Principal points and elliptical distributions from the multivariate setting to the functional case

TL;DR

This paper extends the concept of principal points and elliptical distributions from finite-dimensional vectors to infinite-dimensional functional data in a Hilbert space, providing new theoretical insights and formulas.

Contribution

It generalizes principal points, self-consistent points, and elliptical distributions to the functional setting, broadening their applicability to Gaussian processes and other random elements.

Findings

Established links between self-consistency and covariance operator eigenvectors.

Provided an explicit formula for the case k=2.

Extended elliptical distribution concepts to functional data.

Abstract

The $k$ principal points of a random vector $\mathbf{X}$ are defined as a set of points which minimize the expected squared distance between $\mathbf{X}$ and the nearest point in the set. They are thoroughly studied in Flury (1990, 1993), Tarpey (1995) and Tarpey, Li and Flury (1995). For their treatment, the examination is usually restricted to the family of elliptical distributions.
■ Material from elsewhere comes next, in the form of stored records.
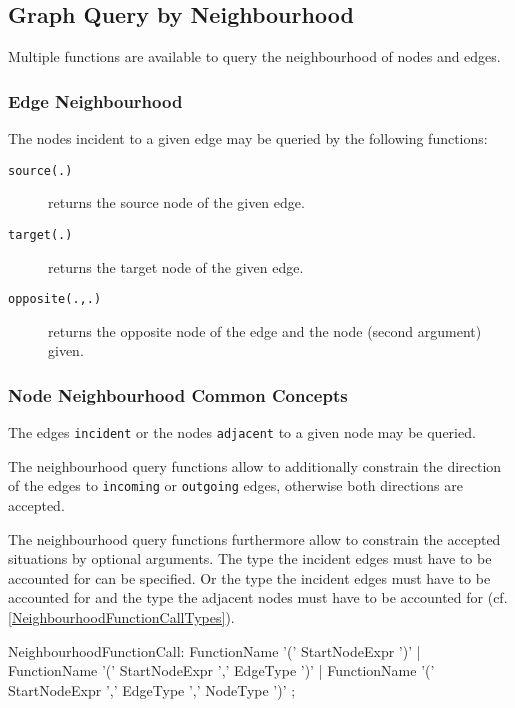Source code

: \subsection{Graph Query by Neighbourhood}

Multiple functions are available to query the neighbourhood of nodes and edges.

\subsubsection*{Edge Neighbourhood}

The nodes incident to a given edge may be queried by the following functions: 

\begin{description}
\item[\texttt{source(.)}] returns the source node of the given edge.
\item[\texttt{target(.)}] returns the target node of the given edge.
\item[\texttt{opposite(.,.)}] returns the opposite node of the edge and the node (second argument) given.
\end{description}

\subsubsection*{Node Neighbourhood Common Concepts}

The edges \texttt{incident} or the nodes \texttt{adjacent} to a given node may be queried.

The neighbourhood query functions allow to additionally constrain the direction of the edges to \texttt{incoming} or \texttt{outgoing} edges, otherwise both directions are accepted.

The neighbourhood query functions furthermore allow to constrain the accepted situations by optional arguments. The type the incident edges must have to be accounted for can be specified. Or the type the incident edges must have to be accounted for and the type the adjacent nodes must have to be accounted for (cf. \ref{NeighbourhoodFunctionCallTypes}).

\begin{rail}
NeighbourhoodFunctionCall: 
  FunctionName '(' StartNodeExpr ')' |
  FunctionName '(' StartNodeExpr ',' EdgeType ')' |
  FunctionName '(' StartNodeExpr ',' EdgeType ',' NodeType ')'
  ;
\end{rail}\label{NeighbourhoodFunctionCallTypes}

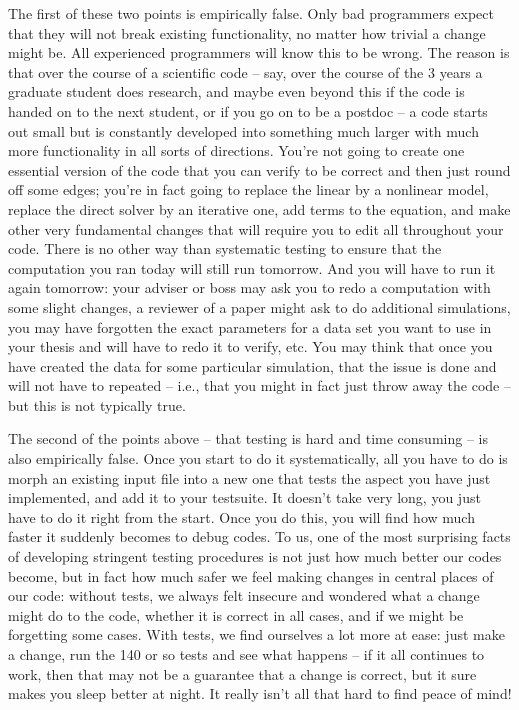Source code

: \documentclass{article}
\begin{document}
The first of these two points is empirically false. Only bad programmers
expect that they will not break existing functionality, no matter how trivial
a change might be. All experienced programmers will know this to be wrong. The
reason is that over the course of a scientific code -- say, over the course of
the 3 years a graduate student does research, and maybe even beyond this if
the code is handed on to the next student, or if you go on to be a postdoc --
a code starts out small but is constantly developed into something much larger
with much more functionality in all sorts of directions. You're not going to
create one essential version of the code that you can verify to be correct and
then just round off some edges; you're in fact going to replace the linear by
a nonlinear model, replace the direct solver by an iterative one, add terms to
the equation, and make other very fundamental changes that will require you to
edit all throughout your code. There is no other way than systematic testing
to ensure that the computation you ran today will still run tomorrow. And you
will have to run it again tomorrow: your adviser or boss may ask you to redo a
computation with some slight changes, a reviewer of a paper might ask to do
additional simulations, you may have forgotten the exact parameters for a data
set you want to use in your thesis and will have to redo it to verify,
etc. You may think that once you have created the data 
for some particular simulation, that the issue is done and will not have to
repeated -- i.e., that you might in fact just throw away the code -- but this
is not typically true.

The second of the points above -- that testing is hard and time consuming --
is also empirically false. Once you start to do it systematically, all you
have to do is morph an existing input file into a new one that tests the
aspect you have just implemented, and add it to your testsuite. It doesn't
take very long, you just have to do it right from the start. Once you do this,
you will find how much faster it suddenly becomes to debug codes. To us, one
of the most surprising facts of developing stringent testing procedures is not
just how much better our codes become, but in fact how much safer we feel
making changes in central places of our code: without tests, we always felt
insecure and wondered what a change might do to the code, whether it is
correct in all cases, and if we might be forgetting some cases. With tests,
we find ourselves a lot more at ease: just make a change, run the 140 or so
tests and see what happens -- if it all continues to work, then that may not
be a guarantee that a change is correct, but it sure makes you sleep better at
night. It really isn't all that hard to find peace of mind!
\end{document}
In this paper, we present an extension of the previous results to the functional elliptical distribution case, i.e., when dealing with random elements over a separable Hilbert space ${\cal H}$. Principal points for gaussian processes were defined in Tarpey and Kinateder (2003). In this paper, we generalize the concepts of principal points, self-consistent points and elliptical distributions so as to fit them in this functional framework. Results linking self-consistency and the eigenvectors of the covariance operator are re-obtained in this new setting as well as an explicit formula for the $k=2$ case so as to include elliptically distributed random elements in ${\cal H}$.